Statement zu den bekannt gewordenen Kürzungsplänen im BMFSFJ
April 2026
Mit großer Fassungslosigkeit nehmen wir die bekannt gewordenen massiven Kürzungs- und Streichungspläne im Zuständigkeitsbereich des Bundesministeriums für Bildung, Familie, Senioren, Frauen und Jugend zur Kenntnis.
Die vorliegenden Informationen deuten auf tiefgreifende Einschnitte bei Leistungen für Kinder, Jugendliche und Familien. Betroffen sind dabei insbesondere Menschen mit Behinderungen und Assistenzbedarf, geflüchtete Jugendliche, wohnungslose junge Menschen und Alleinerziehende. Der Paritätische Gesamtverband ordnet einige der Kürzungsvorschläge als offenen Verstoß gegen die UN-Behindertenrechtskonvention und die UN-Kinderrechtskonvention.
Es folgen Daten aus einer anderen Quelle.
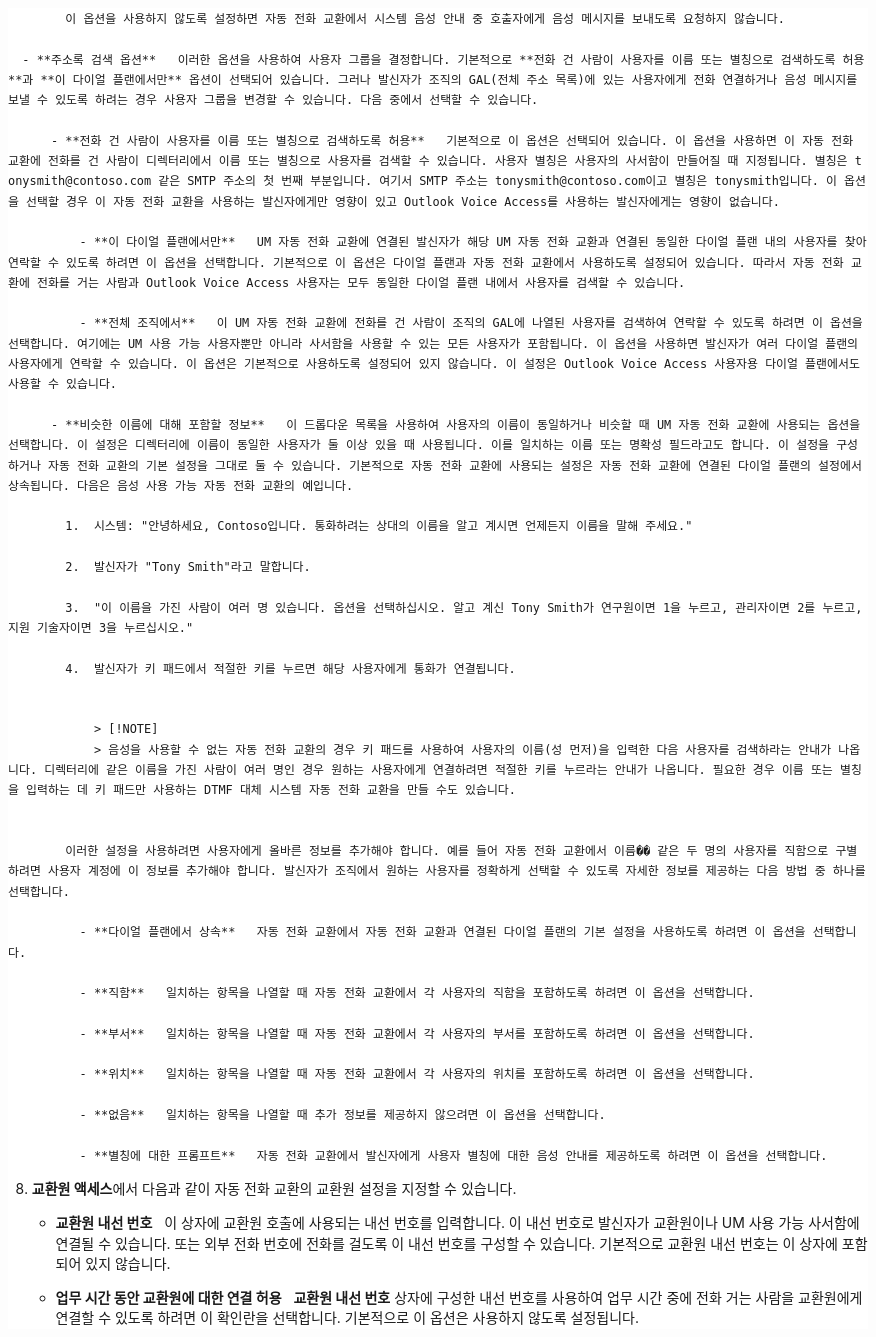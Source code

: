             이 옵션을 사용하지 않도록 설정하면 자동 전화 교환에서 시스템 음성 안내 중 호출자에게 음성 메시지를 보내도록 요청하지 않습니다.
    
      - **주소록 검색 옵션**   이러한 옵션을 사용하여 사용자 그룹을 결정합니다. 기본적으로 **전화 건 사람이 사용자를 이름 또는 별칭으로 검색하도록 허용**과 **이 다이얼 플랜에서만** 옵션이 선택되어 있습니다. 그러나 발신자가 조직의 GAL(전체 주소 목록)에 있는 사용자에게 전화 연결하거나 음성 메시지를 보낼 수 있도록 하려는 경우 사용자 그룹을 변경할 수 있습니다. 다음 중에서 선택할 수 있습니다.
        
          - **전화 건 사람이 사용자를 이름 또는 별칭으로 검색하도록 허용**   기본적으로 이 옵션은 선택되어 있습니다. 이 옵션을 사용하면 이 자동 전화 교환에 전화를 건 사람이 디렉터리에서 이름 또는 별칭으로 사용자를 검색할 수 있습니다. 사용자 별칭은 사용자의 사서함이 만들어질 때 지정됩니다. 별칭은 tonysmith@contoso.com 같은 SMTP 주소의 첫 번째 부분입니다. 여기서 SMTP 주소는 tonysmith@contoso.com이고 별칭은 tonysmith입니다. 이 옵션을 선택할 경우 이 자동 전화 교환을 사용하는 발신자에게만 영향이 있고 Outlook Voice Access를 사용하는 발신자에게는 영향이 없습니다.
            
              - **이 다이얼 플랜에서만**   UM 자동 전화 교환에 연결된 발신자가 해당 UM 자동 전화 교환과 연결된 동일한 다이얼 플랜 내의 사용자를 찾아 연락할 수 있도록 하려면 이 옵션을 선택합니다. 기본적으로 이 옵션은 다이얼 플랜과 자동 전화 교환에서 사용하도록 설정되어 있습니다. 따라서 자동 전화 교환에 전화를 거는 사람과 Outlook Voice Access 사용자는 모두 동일한 다이얼 플랜 내에서 사용자를 검색할 수 있습니다.
            
              - **전체 조직에서**   이 UM 자동 전화 교환에 전화를 건 사람이 조직의 GAL에 나열된 사용자를 검색하여 연락할 수 있도록 하려면 이 옵션을 선택합니다. 여기에는 UM 사용 가능 사용자뿐만 아니라 사서함을 사용할 수 있는 모든 사용자가 포함됩니다. 이 옵션을 사용하면 발신자가 여러 다이얼 플랜의 사용자에게 연락할 수 있습니다. 이 옵션은 기본적으로 사용하도록 설정되어 있지 않습니다. 이 설정은 Outlook Voice Access 사용자용 다이얼 플랜에서도 사용할 수 있습니다.
        
          - **비슷한 이름에 대해 포함할 정보**   이 드롭다운 목록을 사용하여 사용자의 이름이 동일하거나 비슷할 때 UM 자동 전화 교환에 사용되는 옵션을 선택합니다. 이 설정은 디렉터리에 이름이 동일한 사용자가 둘 이상 있을 때 사용됩니다. 이를 일치하는 이름 또는 명확성 필드라고도 합니다. 이 설정을 구성하거나 자동 전화 교환의 기본 설정을 그대로 둘 수 있습니다. 기본적으로 자동 전화 교환에 사용되는 설정은 자동 전화 교환에 연결된 다이얼 플랜의 설정에서 상속됩니다. 다음은 음성 사용 가능 자동 전화 교환의 예입니다.
            
            1.  시스템: "안녕하세요, Contoso입니다. 통화하려는 상대의 이름을 알고 계시면 언제든지 이름을 말해 주세요."
            
            2.  발신자가 "Tony Smith"라고 말합니다.
            
            3.  "이 이름을 가진 사람이 여러 명 있습니다. 옵션을 선택하십시오. 알고 계신 Tony Smith가 연구원이면 1을 누르고, 관리자이면 2를 누르고, 지원 기술자이면 3을 누르십시오."
            
            4.  발신자가 키 패드에서 적절한 키를 누르면 해당 사용자에게 통화가 연결됩니다.
                

                > [!NOTE]
                > 음성을 사용할 수 없는 자동 전화 교환의 경우 키 패드를 사용하여 사용자의 이름(성 먼저)을 입력한 다음 사용자를 검색하라는 안내가 나옵니다. 디렉터리에 같은 이름을 가진 사람이 여러 명인 경우 원하는 사용자에게 연결하려면 적절한 키를 누르라는 안내가 나옵니다. 필요한 경우 이름 또는 별칭을 입력하는 데 키 패드만 사용하는 DTMF 대체 시스템 자동 전화 교환을 만들 수도 있습니다.

            
            이러한 설정을 사용하려면 사용자에게 올바른 정보를 추가해야 합니다. 예를 들어 자동 전화 교환에서 이름�� 같은 두 명의 사용자를 직함으로 구별하려면 사용자 계정에 이 정보를 추가해야 합니다. 발신자가 조직에서 원하는 사용자를 정확하게 선택할 수 있도록 자세한 정보를 제공하는 다음 방법 중 하나를 선택합니다.
            
              - **다이얼 플랜에서 상속**   자동 전화 교환에서 자동 전화 교환과 연결된 다이얼 플랜의 기본 설정을 사용하도록 하려면 이 옵션을 선택합니다.
            
              - **직함**   일치하는 항목을 나열할 때 자동 전화 교환에서 각 사용자의 직함을 포함하도록 하려면 이 옵션을 선택합니다.
            
              - **부서**   일치하는 항목을 나열할 때 자동 전화 교환에서 각 사용자의 부서를 포함하도록 하려면 이 옵션을 선택합니다.
            
              - **위치**   일치하는 항목을 나열할 때 자동 전화 교환에서 각 사용자의 위치를 포함하도록 하려면 이 옵션을 선택합니다.
            
              - **없음**   일치하는 항목을 나열할 때 추가 정보를 제공하지 않으려면 이 옵션을 선택합니다.
            
              - **별칭에 대한 프롬프트**   자동 전화 교환에서 발신자에게 사용자 별칭에 대한 음성 안내를 제공하도록 하려면 이 옵션을 선택합니다.

8.  **교환원 액세스**에서 다음과 같이 자동 전화 교환의 교환원 설정을 지정할 수 있습니다.
    
      - **교환원 내선 번호**   이 상자에 교환원 호출에 사용되는 내선 번호를 입력합니다. 이 내선 번호로 발신자가 교환원이나 UM 사용 가능 사서함에 연결될 수 있습니다. 또는 외부 전화 번호에 전화를 걸도록 이 내선 번호를 구성할 수 있습니다. 기본적으로 교환원 내선 번호는 이 상자에 포함되어 있지 않습니다.
    
      - **업무 시간 동안 교환원에 대한 연결 허용**   **교환원 내선 번호** 상자에 구성한 내선 번호를 사용하여 업무 시간 중에 전화 거는 사람을 교환원에게 연결할 수 있도록 하려면 이 확인란을 선택합니다. 기본적으로 이 옵션은 사용하지 않도록 설정됩니다.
Wir in der Jugendbildungsstätte Kaubstraße, als langjährige Akteurin der politischen Jugendbildung und Jugendbeteiligung, warnen eindringlich vor den sozialen, demokratischen und menschenrechtlichen Folgen solcher Maßnahmen. Wer bei Teilhabe, Unterstützung und Schutz kürzt, spart nicht an „freiwilligen Leistungen“, sondern gefährdet grundlegende Rechte und reale Lebenschancen.
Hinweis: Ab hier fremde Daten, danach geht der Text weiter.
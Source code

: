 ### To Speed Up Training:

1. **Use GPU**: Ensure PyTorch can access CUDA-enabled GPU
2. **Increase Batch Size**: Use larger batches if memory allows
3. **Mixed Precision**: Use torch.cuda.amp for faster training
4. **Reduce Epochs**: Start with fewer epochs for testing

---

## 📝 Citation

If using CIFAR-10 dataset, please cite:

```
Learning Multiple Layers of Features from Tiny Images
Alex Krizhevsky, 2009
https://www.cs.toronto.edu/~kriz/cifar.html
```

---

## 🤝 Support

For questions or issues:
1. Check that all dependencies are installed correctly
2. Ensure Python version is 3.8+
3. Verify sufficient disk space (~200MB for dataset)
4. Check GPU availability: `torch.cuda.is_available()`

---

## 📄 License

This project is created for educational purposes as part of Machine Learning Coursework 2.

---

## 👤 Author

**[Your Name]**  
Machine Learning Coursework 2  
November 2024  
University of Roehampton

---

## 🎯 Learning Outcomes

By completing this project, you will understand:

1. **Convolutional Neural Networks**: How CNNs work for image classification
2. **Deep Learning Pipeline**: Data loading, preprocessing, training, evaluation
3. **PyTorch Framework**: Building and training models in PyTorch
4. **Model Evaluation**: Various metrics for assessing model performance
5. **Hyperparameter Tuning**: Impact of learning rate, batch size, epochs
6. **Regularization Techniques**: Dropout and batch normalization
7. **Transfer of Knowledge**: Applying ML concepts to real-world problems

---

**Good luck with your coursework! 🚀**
Wir sehen diesen menschenverachtenden Vorstoß als Kontinuität nationalsozialistischer Ideologien. Jedes Recht der Jugend- und Sozialhilfe wurde trotz des NS-Erbes von Sozialverbänden, Selbstorganisationen, Aktivist*innen und Betroffenen mühevoll erkämpft. Diese Errungenschaften werden nun flächendeckend zunichtegemacht.
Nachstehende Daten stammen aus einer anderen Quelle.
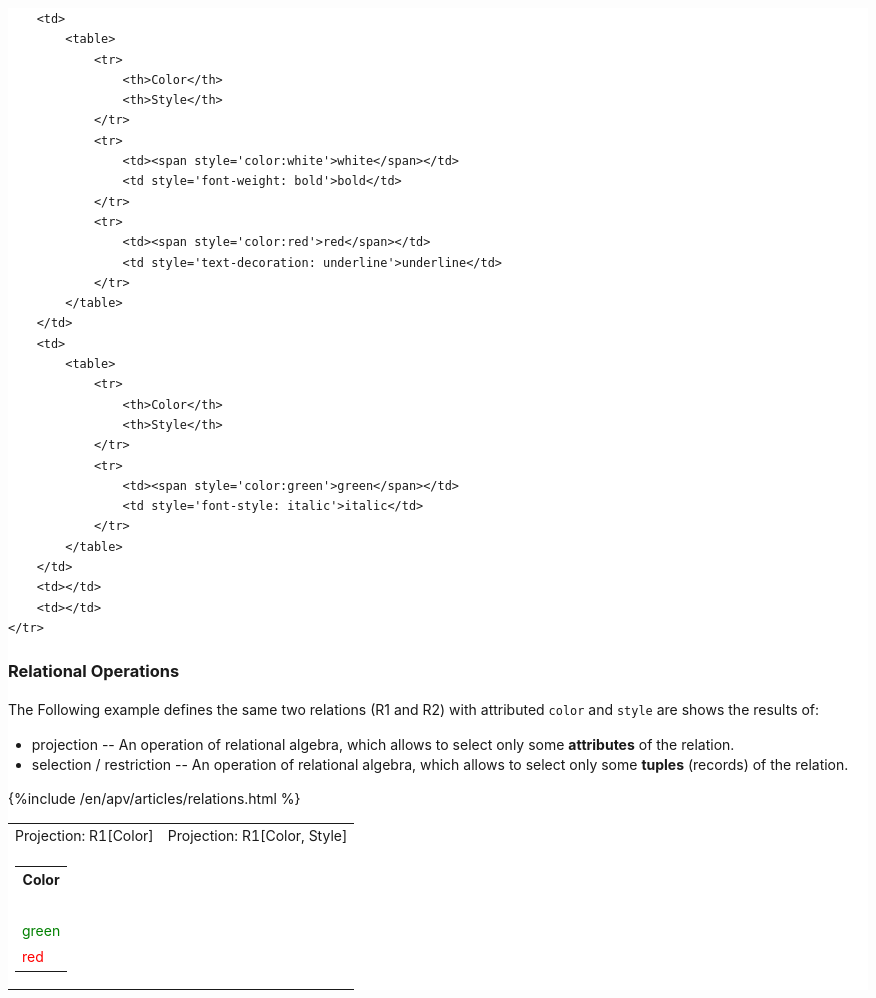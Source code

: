         <td>
            <table>
                <tr>
                    <th>Color</th>
                    <th>Style</th>        
                </tr>
                <tr>
                    <td><span style='color:white'>white</span></td>
                    <td style='font-weight: bold'>bold</td>
                </tr>
                <tr>
                    <td><span style='color:red'>red</span></td>
                    <td style='text-decoration: underline'>underline</td>
                </tr>
            </table>
        </td>
        <td>
            <table>
                <tr>
                    <th>Color</th>
                    <th>Style</th>        
                </tr>
                <tr>
                    <td><span style='color:green'>green</span></td>
                    <td style='font-style: italic'>italic</td>
                </tr>
            </table>
        </td>
        <td></td>
        <td></td>        
    </tr>
</table>

### Relational Operations
The Following example defines the same two relations (R1 and R2) with attributed `color` and `style`
are shows the results of:

- projection -- An operation of relational algebra, which allows to select only some 
**attributes** of the relation. 
- selection / restriction -- An operation of relational algebra, which allows to select
only some **tuples** (records) of the relation. 
 
<table>
    {%include /en/apv/articles/relations.html %}
    <tr>
        <td>Projection: R1[Color]</td>
        <td>Projection: R1[Color, Style]</td>
    </tr>
    <tr>
        <td>
            <table>
                <tr>
                    <th>Color</th>
                </tr>
                <tr>
                    <td><span style='color:white'>white</span></td>
                </tr>
                <tr>
                    <td><span style='color:green'>green</span></td>
                </tr>
                <tr>
                    <td><span style='color:red'>red</span></td>
                </tr>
Kinder und Jugendliche haben ein Recht auf Förderung, Schutz, Bildung und gesellschaftliche Teilhabe. Familien mit Unterstützungsbedarf sind auf verlässliche Strukturen angewiesen. Menschen mit Behinderungen haben Anspruch auf Selbstbestimmung, Assistenz und gleichberechtigte Teilhabe – verbrieft durch das Grundgesetz, die UN-Behindertenrechtskonvention und die UN-Kinderrechtskonvention. Und die Gesellschaft? Sie hat ein Recht auf Kooperation, Demokratie und das Solidarprinzip.
Wenn individuelle Hilfen eingeschränkt, Zugänge erschwert und soziale Leistungen abgebaut werden, trifft das insbesondere diejenigen, die ohnehin mit strukturellen Barrieren konfrontiert sind. Das verschärft Ungleichheit, schwächt Vertrauen in den Sozialstaat und beschädigt den gesellschaftlichen Zusammenhalt.Gerade politische Jugendbildung lebt von dem Anspruch, Demokratie erfahrbar zu machen: durch Beteiligung, Inklusion und Chancengerechtigkeit. Kürzungen in zentralen sozialen Bereichen senden das gegenteilige Signal.
Wir fordern Bundesministerin Karin Prien und das BMFSFJ auf, die diskutierten Kürzungspläne unverzüglich offenzulegen, zurückzunehmen und stattdessen gemeinsam mit Trägern, Verbänden und Betroffenen zukunftsfähige Lösungen zu entwickeln.
Soziale Rechte sind keine Verhandlungsmasse. Die Würde, Teilhabe und Zukunft von Kindern, Jugendlichen, Familien und Menschen mit Behinderungen stehen nicht zur Disposition!